Task to carry out>
The answer must be every line of the records below that contains the word "Symp", copied out.

[Stored data entries]
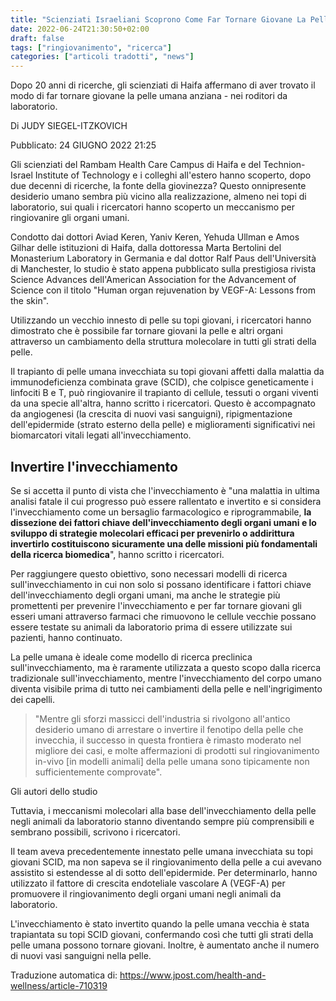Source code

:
 ```yaml
---
title: "Scienziati Israeliani Scoprono Come Far Tornare Giovane La Pelle Umana Anziana"
date: 2022-06-24T21:30:50+02:00
draft: false
tags: ["ringiovanimento", "ricerca"]
categories: ["articoli tradotti", "news"]
---
```


Dopo 20 anni di ricerche, gli scienziati di Haifa affermano di aver trovato il modo di far tornare giovane la pelle umana anziana - nei roditori da laboratorio.

Di JUDY SIEGEL-ITZKOVICH

Pubblicato: 24 GIUGNO 2022 21:25

Gli scienziati del Rambam Health Care Campus di Haifa e del Technion-Israel Institute of Technology e i colleghi all'estero hanno scoperto, dopo due decenni di ricerche, la fonte della giovinezza? Questo onnipresente desiderio umano sembra più vicino alla realizzazione, almeno nei topi di laboratorio, sui quali i ricercatori hanno scoperto un meccanismo per ringiovanire gli organi umani. 

Condotto dai dottori Aviad Keren, Yaniv Keren, Yehuda Ullman e Amos Gilhar delle istituzioni di Haifa, dalla dottoressa Marta Bertolini del Monasterium Laboratory in Germania e dal dottor Ralf Paus dell'Università di Manchester, lo studio è stato appena pubblicato sulla prestigiosa rivista Science Advances dell'American Association for the Advancement of Science con il titolo "Human organ rejuvenation by VEGF-A: Lessons from the skin".  

Utilizzando un vecchio innesto di pelle su topi giovani, i ricercatori hanno dimostrato che è possibile far tornare giovani la pelle e altri organi attraverso un cambiamento della struttura molecolare in tutti gli strati della pelle.

Il trapianto di pelle umana invecchiata su topi giovani affetti dalla malattia da immunodeficienza combinata grave (SCID), che colpisce geneticamente i linfociti B e T, può ringiovanire il trapianto di cellule, tessuti o organi viventi da una specie all'altra, hanno scritto i ricercatori. Questo è accompagnato da angiogenesi (la crescita di nuovi vasi sanguigni), ripigmentazione dell'epidermide (strato esterno della pelle) e miglioramenti significativi nei biomarcatori vitali legati all'invecchiamento.

## Invertire l'invecchiamento

Se si accetta il punto di vista che l'invecchiamento è "una malattia in ultima analisi fatale il cui progresso può essere rallentato e invertito e si considera l'invecchiamento come un bersaglio farmacologico e riprogrammabile, **la dissezione dei fattori chiave dell'invecchiamento degli organi umani e lo sviluppo di strategie molecolari efficaci per prevenirlo o addirittura invertirlo costituiscono sicuramente una delle missioni più fondamentali della ricerca biomedica**", hanno scritto i ricercatori. 

Per raggiungere questo obiettivo, sono necessari modelli di ricerca sull'invecchiamento in cui non solo si possano identificare i fattori chiave dell'invecchiamento degli organi umani, ma anche le strategie più promettenti per prevenire l'invecchiamento e per far tornare giovani gli esseri umani attraverso farmaci che rimuovono le cellule vecchie possano essere testate su animali da laboratorio prima di essere utilizzate sui pazienti, hanno continuato. 

La pelle umana è ideale come modello di ricerca preclinica sull'invecchiamento, ma è raramente utilizzata a questo scopo dalla ricerca tradizionale sull'invecchiamento, mentre l'invecchiamento del corpo umano diventa visibile prima di tutto nei cambiamenti della pelle e nell'ingrigimento dei capelli. 

>"Mentre gli sforzi massicci dell'industria si rivolgono all'antico desiderio umano di arrestare o invertire il fenotipo della pelle che invecchia, il successo in questa frontiera è rimasto moderato nel migliore dei casi, e molte affermazioni di prodotti sul ringiovanimento in-vivo [in modelli animali] della pelle umana sono tipicamente non sufficientemente comprovate".

Gli autori dello studio

Tuttavia, i meccanismi molecolari alla base dell'invecchiamento della pelle negli animali da laboratorio stanno diventando sempre più comprensibili e sembrano possibili, scrivono i ricercatori. 

Il team aveva precedentemente innestato pelle umana invecchiata su topi giovani SCID, ma non sapeva se il ringiovanimento della pelle a cui avevano assistito si estendesse al di sotto dell'epidermide. Per determinarlo, hanno utilizzato il fattore di crescita endoteliale vascolare A (VEGF-A) per promuovere il ringiovanimento degli organi umani negli animali da laboratorio. 

L'invecchiamento è stato invertito quando la pelle umana vecchia è stata trapiantata su topi SCID giovani, confermando così che tutti gli strati della pelle umana possono tornare giovani. Inoltre, è aumentato anche il numero di nuovi vasi sanguigni nella pelle. 

Traduzione automatica di: https://www.jpost.com/health-and-wellness/article-710319
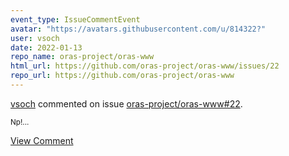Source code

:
 ```yaml
---
event_type: IssueCommentEvent
avatar: "https://avatars.githubusercontent.com/u/814322?"
user: vsoch
date: 2022-01-13
repo_name: oras-project/oras-www
html_url: https://github.com/oras-project/oras-www/issues/22
repo_url: https://github.com/oras-project/oras-www
---
```


<a href='https://github.com/vsoch' target='_blank'>vsoch</a> commented on issue <a href='https://github.com/oras-project/oras-www/issues/22' target='_blank'>oras-project/oras-www#22</a>.

<small>Np!...</small>

<a href='https://github.com/oras-project/oras-www/issues/22' target='_blank'>View Comment</a>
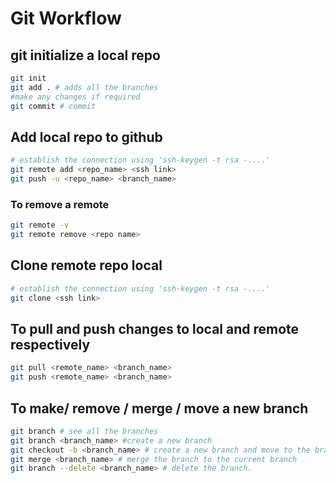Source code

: # Git Workflow

## git initialize a local repo

```bash
git init
git add . # adds all the branches
#make any changes if required
git commit # commit
```

## Add local repo to github

```bash
# establish the connection using 'ssh-keygen -t rsa -....'
git remote add <repo_name> <ssh link>
git push -u <repo_name> <branch_name>
```

### To remove a remote

```bash
git remote -v
git remote remove <repo name>
```

## Clone remote repo local

```bash
# establish the connection using 'ssh-keygen -t rsa -....'
git clone <ssh link>
```

## To pull and push changes to local and remote respectively

```bash
git pull <remote_name> <branch_name>
git push <remote_name> <branch_name>
```

## To make/ remove / merge / move a new branch

```bash
git branch # see all the branches
git branch <branch_name> #create a new branch
git checkout -b <branch_name> # create a new branch and move to the branch
git merge <branch_name> # merge the branch to the current branch
git branch --delete <branch_name> # delete the branch.
```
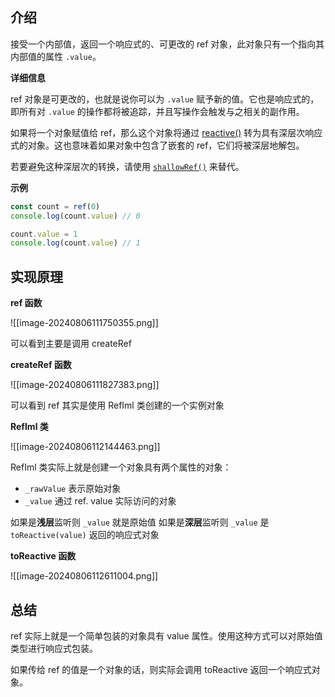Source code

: 
## 介绍

接受一个内部值，返回一个响应式的、可更改的 ref 对象，此对象只有一个指向其内部值的属性 `.value`。

**详细信息**

ref 对象是可更改的，也就是说你可以为 `.value` 赋予新的值。它也是响应式的，即所有对 `.value` 的操作都将被追踪，并且写操作会触发与之相关的副作用。

如果将一个对象赋值给 ref，那么这个对象将通过 [reactive()](https://cn.vuejs.org/api/reactivity-core.html#reactive) 转为具有深层次响应式的对象。这也意味着如果对象中包含了嵌套的 ref，它们将被深层地解包。

若要避免这种深层次的转换，请使用 [`shallowRef()`](https://cn.vuejs.org/api/reactivity-advanced.html#shallowref) 来替代。

**示例**

```js
const count = ref(0)
console.log(count.value) // 0

count.value = 1
console.log(count.value) // 1
```

## 实现原理

**ref 函数**

![[image-20240806111750355.png]]

可以看到主要是调用 createRef

**createRef 函数**

![[image-20240806111827383.png]]

可以看到 ref 其实是使用 RefIml 类创建的一个实例对象

**RefIml 类**

![[image-20240806112144463.png]]

RefIml 类实际上就是创建一个对象具有两个属性的对象：
- `_rawValue` 表示原始对象
- `_value` 通过 ref. value 实际访问的对象

如果是**浅层**监听则 `_value` 就是原始值
如果是**深层**监听则 `_value` 是 `toReactive(value)` 返回的响应式对象

**toReactive 函数**

![[image-20240806112611004.png]]

## 总结

ref 实际上就是一个简单包装的对象具有 value 属性。使用这种方式可以对原始值类型进行响应式包装。

如果传给 ref 的值是一个对象的话，则实际会调用 toReactive 返回一个响应式对象。
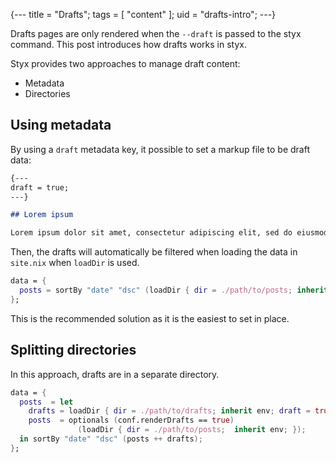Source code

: {---
title = "Drafts";
tags = [ "content" ];
uid = "drafts-intro";
---}

Drafts pages are only rendered when the `--draft` is passed to the styx command.
This post introduces how drafts works in styx.

>>>

Styx provides two approaches to manage draft content:

- Metadata
- Directories


## Using metadata

By using a `draft` metadata key, it possible to set a markup file to be draft data:

```markdown
{---
draft = true;
---}

## Lorem ipsum

Lorem ipsum dolor sit amet, consectetur adipiscing elit, sed do eiusmod tempor incididunt ut labore et dolore magna aliqua.
```

Then, the drafts will automatically be filtered when loading the data in `site.nix` when `loadDir` is used.

```nix
data = {
  posts = sortBy "date" "dsc" (loadDir { dir = ./path/to/posts; inherit env; });
};
```

This is the recommended solution as it is the easiest to set in place.


## Splitting directories

In this approach, drafts are in a separate directory.

```nix
data = {
  posts  = let
    drafts = loadDir { dir = ./path/to/drafts; inherit env; draft = true; });
    posts  = optionals (conf.renderDrafts == true)
               (loadDir { dir = ./path/to/posts;  inherit env; });
  in sortBy "date" "dsc" (posts ++ drafts);
};
```
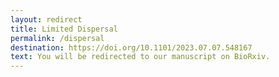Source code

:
 ```yaml
---
layout: redirect
title: Limited Dispersal
permalink: /dispersal
destination: https://doi.org/10.1101/2023.07.07.548167
text: You will be redirected to our manuscript on BioRxiv.
---
```

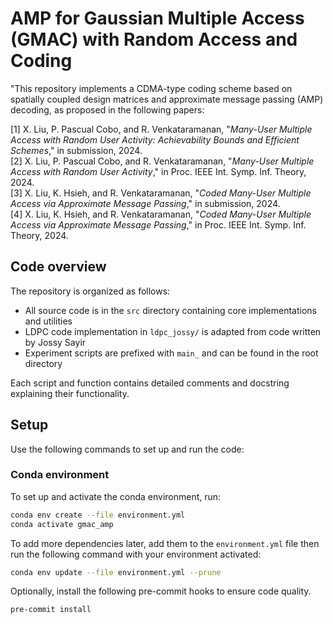 # AMP for Gaussian Multiple Access (GMAC) with Random Access and Coding

"This repository implements a CDMA-type coding scheme based on spatially coupled design matrices and approximate message passing (AMP) decoding, as proposed in the following papers:

[1] X. Liu, P. Pascual Cobo, and R. Venkataramanan, "*Many-User Multiple Access with Random User Activity: Achievability Bounds and Efficient Schemes*," in submission, 2024.\
[2] X. Liu, P. Pascual Cobo, and R. Venkataramanan, "*Many-User Multiple Access with Random User Activity*," in Proc. IEEE Int. Symp. Inf. Theory, 2024.\
[3] X. Liu, K. Hsieh, and R. Venkataramanan, "*Coded Many-User Multiple Access via Approximate Message Passing*," in submission, 2024.\
[4] X. Liu, K. Hsieh, and R. Venkataramanan, "*Coded Many-User Multiple Access via Approximate Message Passing*," in Proc. IEEE Int. Symp. Inf. Theory, 2024.

## Code overview
The repository is organized as follows:

- All source code is in the `src` directory containing core implementations and utilities
- LDPC code implementation in `ldpc_jossy/` is adapted from code written by Jossy Sayir
- Experiment scripts are prefixed with `main_` and can be found in the root directory

Each script and function contains detailed comments and docstring explaining their functionality.

## Setup

Use the following commands to set up and run the code:

### Conda environment

To set up and activate the conda environment, run:

```bash
conda env create --file environment.yml
conda activate gmac_amp
```

To add more dependencies later, add them to the `environment.yml` file
then run the following command with your environment activated:

```bash
conda env update --file environment.yml --prune
```

Optionally, install the following pre-commit hooks
to ensure code quality.

```bash
pre-commit install
```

Task answer>
[2] X. Liu, P. Pascual Cobo, and R. Venkataramanan, "*Many-User Multiple Access with Random User Activity*," in Proc. IEEE Int. Symp. Inf. Theory, 2024.\
[4] X. Liu, K. Hsieh, and R. Venkataramanan, "*Coded Many-User Multiple Access via Approximate Message Passing*," in Proc. IEEE Int. Symp. Inf. Theory, 2024.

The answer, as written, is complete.